With a regular season championship and an outright title for the SCVAL championship, the Palo Alto High School baseball team (22-6, 13-1), will enter the CCS Open Division tournament this Saturday, seeded fifth, not fourth, as a result of what Viking players say is a flawed point system.
Despite finishing two games ahead of the Los Gatos Wildcats (21-8, 11-3), and beating them in the SCVAL championship last Saturday, Paly received a lower seed and has to face the Wildcats again in the quarterfinals of CCS at 2 p.m. this Saturday at Washington Park in Santa Clara.
The team looks to win the first round of CCS, a feat the Vikings have not accomplished in the Open Division ever.
“I’m really excited for Saturday,” senior infielder Max Jung-Goldberg said. “I love playing [Los] Gatos, so getting them in the first round is going to be fun and ultra competitive.”
The CCS brackets are operated on a point system and set of bylaws, that rewards fewer points for playing teams outside the CCS section, even if the team is nationally ranked.
This season, Paly was invited to The Boras Classic of California, a state tournament that connects elite athletes, collegiate coaches and MLB scouts from all over the country. Paly won two games in the tournament, but was rewarded fewer points than others for beating teams outside its section.

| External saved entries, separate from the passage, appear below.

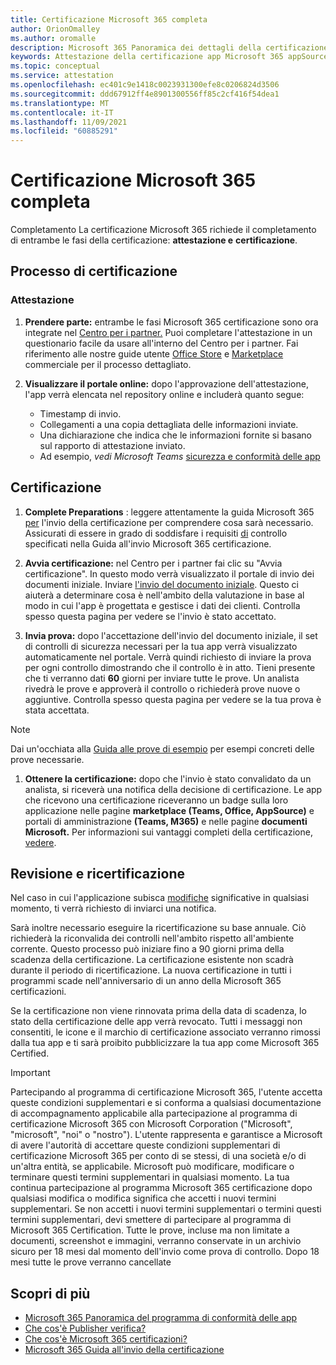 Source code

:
 ```yaml
---
title: Certificazione Microsoft 365 completa
author: OrionOmalley
ms.author: oromalle
description: Microsoft 365 Panoramica dei dettagli della certificazione
keywords: Attestazione della certificazione app Microsoft 365 appSource
ms.topic: conceptual
ms.service: attestation
ms.openlocfilehash: ec401c9e1418c0023931300efe8c0206824d3506
ms.sourcegitcommit: ddd67912ff4e8901300556ff85c2cf416f54dea1
ms.translationtype: MT
ms.contentlocale: it-IT
ms.lasthandoff: 11/09/2021
ms.locfileid: "60885291"
---
```

# <a name="complete-microsoft-365-certification"></a>Certificazione Microsoft 365 completa

Completamento La certificazione Microsoft 365 richiede il completamento di entrambe le fasi della certificazione: **attestazione e** **certificazione**.


## <a name="certification-process"></a>Processo di certificazione

### <a name="attestation"></a>Attestazione

1. **Prendere parte:** entrambe le fasi Microsoft 365 certificazione sono ora integrate nel [Centro per i partner.](https://partner.microsoft.com) Puoi completare l'attestazione in un questionario facile da usare all'interno del Centro per i partner. Fai riferimento alle nostre guide utente [Office Store](https://docs.microsoft.com/microsoft-365-app-certification/docs/userguide) e [Marketplace](https://docs.microsoft.com/en-us/microsoft-365-app-certification/docs/saasuserguide) commerciale per il processo dettagliato.

1. **Visualizzare il portale online:** dopo l'approvazione dell'attestazione, l'app verrà elencata nel repository online e includerà quanto segue:
   - Timestamp di invio.
   - Collegamenti a una copia dettagliata delle informazioni inviate.
   - Una dichiarazione che indica che le informazioni fornite si basano sul rapporto di attestazione inviato.
   - Ad esempio, *vedi Microsoft Teams* [sicurezza e conformità delle app](../teams/teams-apps.md)


## <a name="certification"></a>Certificazione

1. **Complete Preparations** : leggere attentamente la guida Microsoft 365 [per](https://docs.microsoft.com/microsoft-365-app-certification/docs/certification-submission-guide) l'invio della certificazione per comprendere cosa sarà necessario. Assicurati di essere in grado di soddisfare i requisiti [di]( https://docs.microsoft.com/microsoft-365-app-certification/docs/certification-submission-guide#app-certification-criteria) controllo specificati nella Guida all'invio Microsoft 365 certificazione.

1. **Avvia certificazione:** nel Centro per i partner fai clic su "Avvia certificazione". In questo modo verrà visualizzato il portale di invio dei documenti iniziale. Inviare [l'invio del documento iniziale](https://docs.microsoft.com/microsoft-365-app-certification/docs/certification-submission-guide#initial-document-submission). Questo ci aiuterà a determinare cosa è nell'ambito della valutazione in base al modo in cui l'app è progettata e gestisce i dati dei clienti. Controlla spesso questa pagina per vedere se l'invio è stato accettato.

1. **Invia prova:** dopo l'accettazione dell'invio del documento iniziale, il set di controlli di sicurezza necessari per la tua app verrà visualizzato automaticamente nel portale. Verrà quindi richiesto di inviare la prova per ogni controllo dimostrando che il controllo è in atto. Tieni presente che ti verranno dati **60** giorni per inviare tutte le prove. Un analista rivedrà le prove e approverà il controllo o richiederà prove nuove o aggiuntive. Controlla spesso questa pagina per vedere se la tua prova è stata accettata.

>[!NOTE]
> Dai un'occhiata alla [Guida alle prove di esempio](https://docs.microsoft.com/en-us/microsoft-365-app-certification/docs/certification-sample-evidence-guide) per esempi concreti delle prove necessarie.

1. **Ottenere la certificazione:** dopo che l'invio è stato convalidato da un analista, si riceverà una notifica della decisione di certificazione. Le app che ricevono una certificazione riceveranno un badge sulla loro applicazione nelle pagine **marketplace (Teams, Office, AppSource)** e portali di amministrazione **(Teams, M365)** e nelle pagine **documenti Microsoft.** Per informazioni sui vantaggi completi della certificazione, [vedere](https://docs.microsoft.com/microsoft-365-app-certification/docs/enterprise-app-certification-guide#program-benefits).


## <a name="review-and-re-certification"></a>Revisione e ricertificazione
Nel caso in cui l'applicazione subisca [modifiche](https://docs.microsoft.com/microsoft-365-app-certification/docs/certification-submission-guide#significant-changes) significative in qualsiasi momento, ti verrà richiesto di inviarci una notifica.

Sarà inoltre necessario eseguire la ricertificazione su base annuale. Ciò richiederà la riconvalida dei controlli nell'ambito rispetto all'ambiente corrente. Questo processo può iniziare fino a 90 giorni prima della scadenza della certificazione. La certificazione esistente non scadrà durante il periodo di ricertificazione. La nuova certificazione in tutti i programmi scade nell'anniversario di un anno della Microsoft 365 certificazioni.

Se la certificazione non viene rinnovata prima della data di scadenza, lo stato della certificazione delle app verrà revocato. Tutti i messaggi non consentiti, le icone e il marchio di certificazione associato verranno rimossi dalla tua app e ti sarà proibito pubblicizzare la tua app come Microsoft 365 Certified.


> [!IMPORTANT]
> Partecipando al programma di certificazione Microsoft 365, l'utente accetta queste condizioni supplementari e si conforma a qualsiasi documentazione di accompagnamento applicabile alla partecipazione al programma di certificazione Microsoft 365 con Microsoft Corporation ("Microsoft", "microsoft", "noi" o "nostro"). L'utente rappresenta e garantisce a Microsoft di avere l'autorità di accettare queste condizioni supplementari di certificazione Microsoft 365 per conto di se stessi, di una società e/o di un'altra entità, se applicabile. Microsoft può modificare, modificare o terminare questi termini supplementari in qualsiasi momento. La tua continua partecipazione al programma Microsoft 365 certificazione dopo qualsiasi modifica o modifica significa che accetti i nuovi termini supplementari. Se non accetti i nuovi termini supplementari o termini questi termini supplementari, devi smettere di partecipare al programma di Microsoft 365 Certification.
Tutte le prove, incluse ma non limitate a documenti, screenshot e immagini, verranno conservate in un archivio sicuro per 18 mesi dal momento dell'invio come prova di controllo. Dopo 18 mesi tutte le prove verranno cancellate

## <a name="learn-more"></a>Scopri di più

* [Microsoft 365 Panoramica del programma di conformità delle app](~/overview.md)  
* [Che cos'è Publisher verifica?](https://docs.microsoft.com/azure/active-directory/develop/publisher-verification-overview)
* [Che cos'è Microsoft 365 certificazioni?](~/docs/enterprise-app-certification-guide.md)  
* [Microsoft 365 Guida all'invio della certificazione](~/docs/certification-submission-guide.md)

“I’m not one 100-percent sure how the seeding works, but in my opinion there needs to be a change,” Jung-Goldberg said. “The fact that Valley Christian isn’t the one-seed in Open CCS, but is ranked number two in the nation makes no sense to me. We beat Gatos two-of-three times, won the the league and league tournament. Somehow they are ranked higher than us.”
This year, the CCS Board of Managers’ changed the Open Division to eight teams, instead of the normal 16 allotted spots, in hopes of eventually adding a state tournament; something CIF baseball does not currently have.
With automatic bids going to six of eight teams for being A-league champions, many top teams are eliminated from the Open division.
Los Gatos enters the tournament as the four-seed. The game was previously scheduled at Los Gatos High School, but has since been relocated to a neutral site.
“Home field advantage is out of our control so I don’t think we are that worried about it,” Jung-Goldberg said. “In order to win on Saturday, we are going to have to focus on what we can control. Throwing strikes, playing catch and taking productive at bats. If we do those things and stay in the present moment, I think we put ourselves in a great position to win.”
The Vikings are hot on 12-game win streak after a walk-off win on a wild pitch in the SCVAL championships against the Wildcats.
“We always believe,” Jung-Goldberg said. “Our team doesn’t quit and we play our hearts out until the final out is made. We don’t care what the score is. We just compete.”